● **Assignment**:
Repeat the lines below exactly as they appear, but leave out the images.

● **Data shown**:

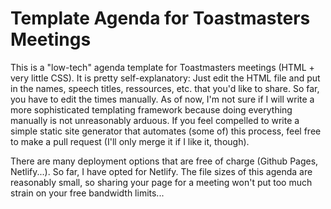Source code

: # Template Agenda for Toastmasters Meetings

This is a "low-tech" agenda template for Toastmasters meetings (HTML + very little CSS). It is pretty self-explanatory: Just edit the HTML file and put in the names, speech titles, ressources, etc. that you'd like to share. So far, you have to edit the times manually. As of now, I'm not sure if I will write a more sophisticated templating framework because doing everything manually is not unreasonably arduous. If you feel compelled to write a simple static site generator that automates (some of) this process, feel free to make a pull request (I'll only merge it if I like it, though).


There are many deployment options that are free of charge (Github Pages, Netlify...). So far, I have opted for Netlify. The file sizes of this agenda are reasonably small, so sharing your page for a meeting won't put too much strain on your free bandwidth limits...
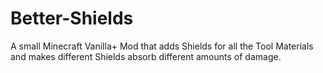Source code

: # Better-Shields
A small Minecraft Vanilla+ Mod that adds Shields for all the Tool Materials and makes different Shields absorb different amounts of damage.
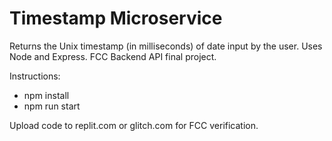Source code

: # Timestamp Microservice

Returns the Unix timestamp (in milliseconds) of date input by the user. Uses Node and Express. FCC Backend API final project.

Instructions:

- npm install
- npm run start

Upload code to replit.com or glitch.com for FCC verification.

● **Solution for this task**:
Source code

: # Template Agenda for Toastmasters Meetings

This is a "low-tech" agenda template for Toastmasters meetings (HTML + very little CSS). It is pretty self-explanatory: Just edit the HTML file and put in the names, speech titles, ressources, etc. that you'd like to share. So far, you have to edit the times manually. As of now, I'm not sure if I will write a more sophisticated templating framework because doing everything manually is not unreasonably arduous. If you feel compelled to write a simple static site generator that automates (some of) this process, feel free to make a pull request (I'll only merge it if I like it, though).


There are many deployment options that are free of charge (Github Pages, Netlify...). So far, I have opted for Netlify. The file sizes of this agenda are reasonably small, so sharing your page for a meeting won't put too much strain on your free bandwidth limits...
Source code

: # Better-Shields
A small Minecraft Vanilla+ Mod that adds Shields for all the Tool Materials and makes different Shields absorb different amounts of damage.
Source code

: # Timestamp Microservice

Returns the Unix timestamp (in milliseconds) of date input by the user. Uses Node and Express. FCC Backend API final project.

Instructions:

- npm install
- npm run start

Upload code to replit.com or glitch.com for FCC verification.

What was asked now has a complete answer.